• RECORDS FOR THIS EXERCISE:
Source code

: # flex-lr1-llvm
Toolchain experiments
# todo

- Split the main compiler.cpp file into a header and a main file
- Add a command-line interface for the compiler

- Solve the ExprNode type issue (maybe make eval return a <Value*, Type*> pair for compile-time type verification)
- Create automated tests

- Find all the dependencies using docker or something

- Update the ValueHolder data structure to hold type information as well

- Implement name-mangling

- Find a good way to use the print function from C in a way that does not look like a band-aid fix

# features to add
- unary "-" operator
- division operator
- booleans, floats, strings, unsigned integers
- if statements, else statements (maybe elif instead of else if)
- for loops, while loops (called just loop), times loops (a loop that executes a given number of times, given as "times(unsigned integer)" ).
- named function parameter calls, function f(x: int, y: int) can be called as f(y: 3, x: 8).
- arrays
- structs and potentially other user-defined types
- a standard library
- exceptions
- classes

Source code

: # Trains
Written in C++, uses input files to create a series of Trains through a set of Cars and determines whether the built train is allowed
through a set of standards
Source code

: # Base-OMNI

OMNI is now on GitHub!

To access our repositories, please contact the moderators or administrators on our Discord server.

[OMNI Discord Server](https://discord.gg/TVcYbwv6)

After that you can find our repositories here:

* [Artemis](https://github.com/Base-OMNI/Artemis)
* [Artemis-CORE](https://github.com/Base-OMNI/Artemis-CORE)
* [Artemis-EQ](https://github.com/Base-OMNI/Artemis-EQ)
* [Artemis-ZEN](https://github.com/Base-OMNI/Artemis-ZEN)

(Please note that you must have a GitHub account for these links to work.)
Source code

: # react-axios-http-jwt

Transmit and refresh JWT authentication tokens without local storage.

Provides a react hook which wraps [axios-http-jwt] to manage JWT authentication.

• PROBLEM TO SOLVE: Nothing above should be left out. Print all the records exactly.

• THE ANSWER:
Source code

: # flex-lr1-llvm
Toolchain experiments
# todo

- Split the main compiler.cpp file into a header and a main file
- Add a command-line interface for the compiler

- Solve the ExprNode type issue (maybe make eval return a <Value*, Type*> pair for compile-time type verification)
- Create automated tests

- Find all the dependencies using docker or something

- Update the ValueHolder data structure to hold type information as well

- Implement name-mangling

- Find a good way to use the print function from C in a way that does not look like a band-aid fix

# features to add
- unary "-" operator
- division operator
- booleans, floats, strings, unsigned integers
- if statements, else statements (maybe elif instead of else if)
- for loops, while loops (called just loop), times loops (a loop that executes a given number of times, given as "times(unsigned integer)" ).
- named function parameter calls, function f(x: int, y: int) can be called as f(y: 3, x: 8).
- arrays
- structs and potentially other user-defined types
- a standard library
- exceptions
- classes

Source code

: # Trains
Written in C++, uses input files to create a series of Trains through a set of Cars and determines whether the built train is allowed
through a set of standards
Source code

: # Base-OMNI

OMNI is now on GitHub!

To access our repositories, please contact the moderators or administrators on our Discord server.

[OMNI Discord Server](https://discord.gg/TVcYbwv6)

After that you can find our repositories here:

* [Artemis](https://github.com/Base-OMNI/Artemis)
* [Artemis-CORE](https://github.com/Base-OMNI/Artemis-CORE)
* [Artemis-EQ](https://github.com/Base-OMNI/Artemis-EQ)
* [Artemis-ZEN](https://github.com/Base-OMNI/Artemis-ZEN)

(Please note that you must have a GitHub account for these links to work.)
Source code

: # react-axios-http-jwt

Transmit and refresh JWT authentication tokens without local storage.

Provides a react hook which wraps [axios-http-jwt] to manage JWT authentication.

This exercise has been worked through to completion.